• _TASK_
Say how many lines in the data below contain the word "phone", and give no other text.

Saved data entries
----------------------------------------

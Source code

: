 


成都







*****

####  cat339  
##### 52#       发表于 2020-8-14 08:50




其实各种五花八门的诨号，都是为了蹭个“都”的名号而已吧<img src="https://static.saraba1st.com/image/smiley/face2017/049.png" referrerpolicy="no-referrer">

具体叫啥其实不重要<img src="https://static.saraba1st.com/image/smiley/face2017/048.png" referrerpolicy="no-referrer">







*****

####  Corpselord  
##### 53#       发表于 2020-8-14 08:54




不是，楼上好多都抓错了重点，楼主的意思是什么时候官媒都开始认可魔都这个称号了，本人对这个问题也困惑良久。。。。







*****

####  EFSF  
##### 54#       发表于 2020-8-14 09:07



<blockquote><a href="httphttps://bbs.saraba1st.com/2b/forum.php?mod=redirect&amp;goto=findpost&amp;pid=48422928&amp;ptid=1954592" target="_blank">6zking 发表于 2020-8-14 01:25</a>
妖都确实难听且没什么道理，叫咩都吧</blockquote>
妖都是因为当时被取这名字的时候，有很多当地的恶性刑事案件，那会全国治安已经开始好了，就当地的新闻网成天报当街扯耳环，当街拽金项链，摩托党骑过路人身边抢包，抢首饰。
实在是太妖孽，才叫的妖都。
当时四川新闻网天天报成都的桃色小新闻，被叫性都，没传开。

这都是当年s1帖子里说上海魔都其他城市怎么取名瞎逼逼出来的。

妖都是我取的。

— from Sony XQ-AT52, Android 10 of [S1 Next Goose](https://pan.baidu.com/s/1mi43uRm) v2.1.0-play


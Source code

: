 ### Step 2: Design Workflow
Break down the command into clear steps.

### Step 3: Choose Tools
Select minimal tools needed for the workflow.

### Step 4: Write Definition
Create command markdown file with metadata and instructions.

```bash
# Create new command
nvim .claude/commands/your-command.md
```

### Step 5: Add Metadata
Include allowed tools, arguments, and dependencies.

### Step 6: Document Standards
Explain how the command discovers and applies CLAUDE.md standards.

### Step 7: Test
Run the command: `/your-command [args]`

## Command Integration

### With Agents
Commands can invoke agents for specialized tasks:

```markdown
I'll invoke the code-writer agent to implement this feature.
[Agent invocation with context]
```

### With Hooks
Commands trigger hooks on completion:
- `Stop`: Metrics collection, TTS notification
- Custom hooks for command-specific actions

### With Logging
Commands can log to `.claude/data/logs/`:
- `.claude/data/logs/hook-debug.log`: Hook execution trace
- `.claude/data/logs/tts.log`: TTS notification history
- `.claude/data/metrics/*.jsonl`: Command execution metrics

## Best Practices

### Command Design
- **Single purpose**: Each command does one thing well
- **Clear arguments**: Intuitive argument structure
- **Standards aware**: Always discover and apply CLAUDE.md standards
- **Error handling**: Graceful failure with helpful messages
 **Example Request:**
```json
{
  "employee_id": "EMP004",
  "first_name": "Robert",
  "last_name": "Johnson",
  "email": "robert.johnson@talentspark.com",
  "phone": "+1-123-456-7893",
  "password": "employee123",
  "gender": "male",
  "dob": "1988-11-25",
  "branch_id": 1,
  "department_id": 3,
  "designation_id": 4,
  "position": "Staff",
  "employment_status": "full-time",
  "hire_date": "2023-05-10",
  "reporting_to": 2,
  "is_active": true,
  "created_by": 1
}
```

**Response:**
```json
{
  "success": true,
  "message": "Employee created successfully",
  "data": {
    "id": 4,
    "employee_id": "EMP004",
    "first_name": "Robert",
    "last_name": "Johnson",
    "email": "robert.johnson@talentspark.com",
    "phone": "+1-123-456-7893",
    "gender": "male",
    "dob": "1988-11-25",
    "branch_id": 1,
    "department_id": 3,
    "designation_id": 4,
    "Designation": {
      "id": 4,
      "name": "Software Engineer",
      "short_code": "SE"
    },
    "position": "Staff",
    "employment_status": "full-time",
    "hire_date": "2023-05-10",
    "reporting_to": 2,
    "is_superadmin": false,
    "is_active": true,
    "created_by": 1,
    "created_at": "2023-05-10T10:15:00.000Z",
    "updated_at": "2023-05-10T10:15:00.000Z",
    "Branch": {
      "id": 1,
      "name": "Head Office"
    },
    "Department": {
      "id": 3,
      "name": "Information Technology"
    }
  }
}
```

----------------------------------------

• _SOLUTION FOR THIS PROBLEM_
2